WASHINGTON — A CIA officer was warned that a man who claimed to be an al-Qaida turncoat might be plotting an ambush, weeks before he exploded a hidden bomb inside an agency base in Afghanistan in December, killing nine people and himself, an internal investigation has found.
The warning, from a Jordanian intelligence officer, was never passed along, one of a chain of lapses that ultimately allowed the double agent to penetrate the CIA's secret base in Khost, Afghanistan, CIA director Leon Panetta said Tuesday. Panetta provided an overview of the agency's still-classified report, which he said points to multiple failures but stops short of recommending disciplinary measures against any individuals.

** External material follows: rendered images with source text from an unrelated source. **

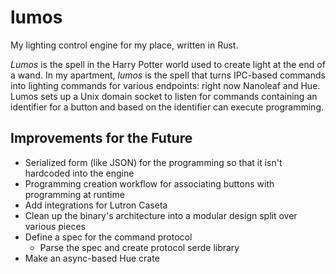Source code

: # lumos
My lighting control engine for my place, written in Rust.

*Lumos* is the spell in the Harry Potter world used to create light at the end of a wand. 
In my apartment, *lumos* is the spell that turns IPC-based commands into lighting commands 
for various endpoints: right now Nanoleaf and Hue. Lumos sets up a Unix domain socket to 
listen for commands containing an identifier for a button and based on the identifier can 
execute programming.

## Improvements for the Future
* Serialized form (like JSON) for the programming so that it isn't hardcoded into the engine
* Programming creation workflow for associating buttons with programming at runtime
* Add integrations for Lutron Caseta
* Clean up the binary's architecture into a modular design split over various pieces
* Define a spec for the command protocol
  * Parse the spec and create protocol serde library
* Make an async-based Hue crate

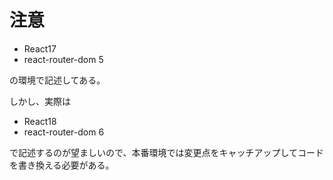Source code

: # 注意

- React17
- react-router-dom 5

の環境で記述してある。

しかし、実際は

- React18
- react-router-dom 6

で記述するのが望ましいので、本番環境では変更点をキャッチアップしてコードを書き換える必要がある。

Standard precautions used in dealing with informants — including proper vetting — were relaxed amid an eagerness by CIA officers to meet Humam al-Balawi, a Jordanian physician who promised he could deliver al-Qaida's No. 2 commander, Ayman al-Zawahiri, Panetta said.
"There was a systemic breakdown with regard to the kind of judgment and scrutiny that should have been applied here," Panetta said in reviewing the key findings with reporters in the agency's McLean, Va., headquarters.

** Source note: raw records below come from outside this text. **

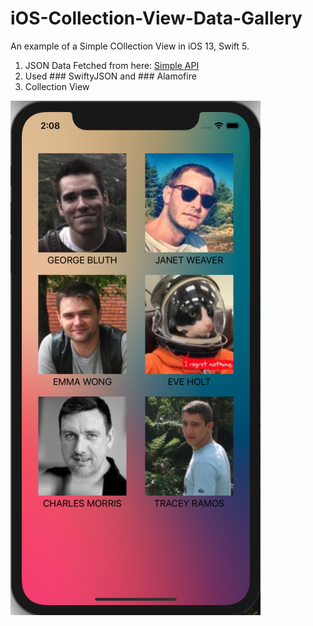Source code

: # iOS-Collection-View-Data-Gallery

An example of a Simple COllection View in iOS 13, Swift 5.

1. JSON Data Fetched from here: [Simple API](https://reqres.in/api/users?page=1)
2. Used ### SwiftyJSON and ### Alamofire
3. Collection View

![Screenshot](/images/pic.png)

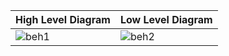 | High Level Diagram | Low Level Diagram |
| ------------------ | ---------------- |
| ![beh1](https://user-images.githubusercontent.com/94284577/144244702-6e67dd84-6774-41f6-8085-a36290305c10.png) | ![beh2](https://user-images.githubusercontent.com/94284577/144244747-66e86594-00d3-465b-aedc-988879b62570.jpg) |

The CIA director said he had ordered nearly two dozen changes in agency procedures, ranging from tightened security to an enhanced role for counterintelligence specialists tasked with weeding out double agents. But Panetta said the investigation did not assign blame or recommend discipline to any single individual, concluding instead that the deaths were the result of multiple failures that cut across departments.

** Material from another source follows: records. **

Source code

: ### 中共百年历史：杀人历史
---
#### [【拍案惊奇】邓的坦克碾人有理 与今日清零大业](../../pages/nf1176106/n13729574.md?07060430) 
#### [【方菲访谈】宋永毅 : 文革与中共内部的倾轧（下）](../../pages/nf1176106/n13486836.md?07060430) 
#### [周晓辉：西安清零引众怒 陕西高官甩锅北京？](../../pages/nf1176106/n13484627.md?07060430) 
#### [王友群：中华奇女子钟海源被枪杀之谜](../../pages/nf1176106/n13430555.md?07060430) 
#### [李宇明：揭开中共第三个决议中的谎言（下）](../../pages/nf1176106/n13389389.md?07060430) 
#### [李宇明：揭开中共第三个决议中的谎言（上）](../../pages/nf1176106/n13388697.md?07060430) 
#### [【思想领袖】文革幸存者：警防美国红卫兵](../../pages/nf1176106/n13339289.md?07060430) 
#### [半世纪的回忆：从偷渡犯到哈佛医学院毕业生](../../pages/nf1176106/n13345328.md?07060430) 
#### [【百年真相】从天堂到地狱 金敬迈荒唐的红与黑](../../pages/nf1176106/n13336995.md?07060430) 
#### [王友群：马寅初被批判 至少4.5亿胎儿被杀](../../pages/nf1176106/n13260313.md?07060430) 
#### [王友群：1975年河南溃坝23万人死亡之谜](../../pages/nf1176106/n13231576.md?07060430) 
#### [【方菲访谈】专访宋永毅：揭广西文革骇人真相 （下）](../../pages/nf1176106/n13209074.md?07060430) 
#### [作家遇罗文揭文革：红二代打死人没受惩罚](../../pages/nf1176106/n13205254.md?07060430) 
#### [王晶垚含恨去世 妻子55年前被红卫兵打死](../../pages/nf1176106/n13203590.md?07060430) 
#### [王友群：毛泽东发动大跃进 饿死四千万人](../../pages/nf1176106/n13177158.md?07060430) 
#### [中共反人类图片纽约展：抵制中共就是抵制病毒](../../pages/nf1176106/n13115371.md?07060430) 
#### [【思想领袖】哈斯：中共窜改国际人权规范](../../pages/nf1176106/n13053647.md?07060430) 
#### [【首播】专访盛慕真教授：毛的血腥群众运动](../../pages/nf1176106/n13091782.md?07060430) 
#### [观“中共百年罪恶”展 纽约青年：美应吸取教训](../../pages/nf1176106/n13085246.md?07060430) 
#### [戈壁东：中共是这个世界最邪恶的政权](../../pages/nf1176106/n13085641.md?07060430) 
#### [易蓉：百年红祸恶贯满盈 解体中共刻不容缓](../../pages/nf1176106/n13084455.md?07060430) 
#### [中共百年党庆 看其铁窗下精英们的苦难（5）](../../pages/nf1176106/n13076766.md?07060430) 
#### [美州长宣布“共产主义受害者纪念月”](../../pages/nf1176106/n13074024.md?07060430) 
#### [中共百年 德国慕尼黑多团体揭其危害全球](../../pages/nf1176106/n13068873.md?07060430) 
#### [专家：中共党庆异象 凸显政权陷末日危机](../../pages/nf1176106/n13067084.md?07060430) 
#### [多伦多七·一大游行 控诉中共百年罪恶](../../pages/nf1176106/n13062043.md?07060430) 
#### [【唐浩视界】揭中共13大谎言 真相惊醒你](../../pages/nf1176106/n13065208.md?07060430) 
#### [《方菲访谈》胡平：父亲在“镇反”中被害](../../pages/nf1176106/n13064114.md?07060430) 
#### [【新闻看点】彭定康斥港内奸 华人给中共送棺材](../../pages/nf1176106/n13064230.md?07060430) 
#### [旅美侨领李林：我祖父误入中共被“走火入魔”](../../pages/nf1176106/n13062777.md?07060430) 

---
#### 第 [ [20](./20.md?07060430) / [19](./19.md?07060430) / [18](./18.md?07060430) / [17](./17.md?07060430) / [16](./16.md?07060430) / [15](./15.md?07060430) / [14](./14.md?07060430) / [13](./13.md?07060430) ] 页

The investigation was conducted by a task force of 14 veteran officers, many of them from the CIA's counterintelligence division. A separate review by former U.S. diplomat Thomas Pickering and former Department of Homeland Security intelligence chief Charles Allen concurred with the agency's findings, Panetta said.
The Dec. 30 bombing was the deadliest single incident for the CIA in 25 years, claiming the lives of five CIA officers and two contractors, as well as a Jordanian intelligence officer and an Afghan driver. All were killed when Balawi was permitted to enter the CIA's Khost base on the promise that he could lead them to Zawahiri.
According to Panetta's account, a Jordanian officer had approached one of his CIA counterparts in Amman, Jordan, to share his doubts about Balawi's trustworthiness, but the information wasn't passed along.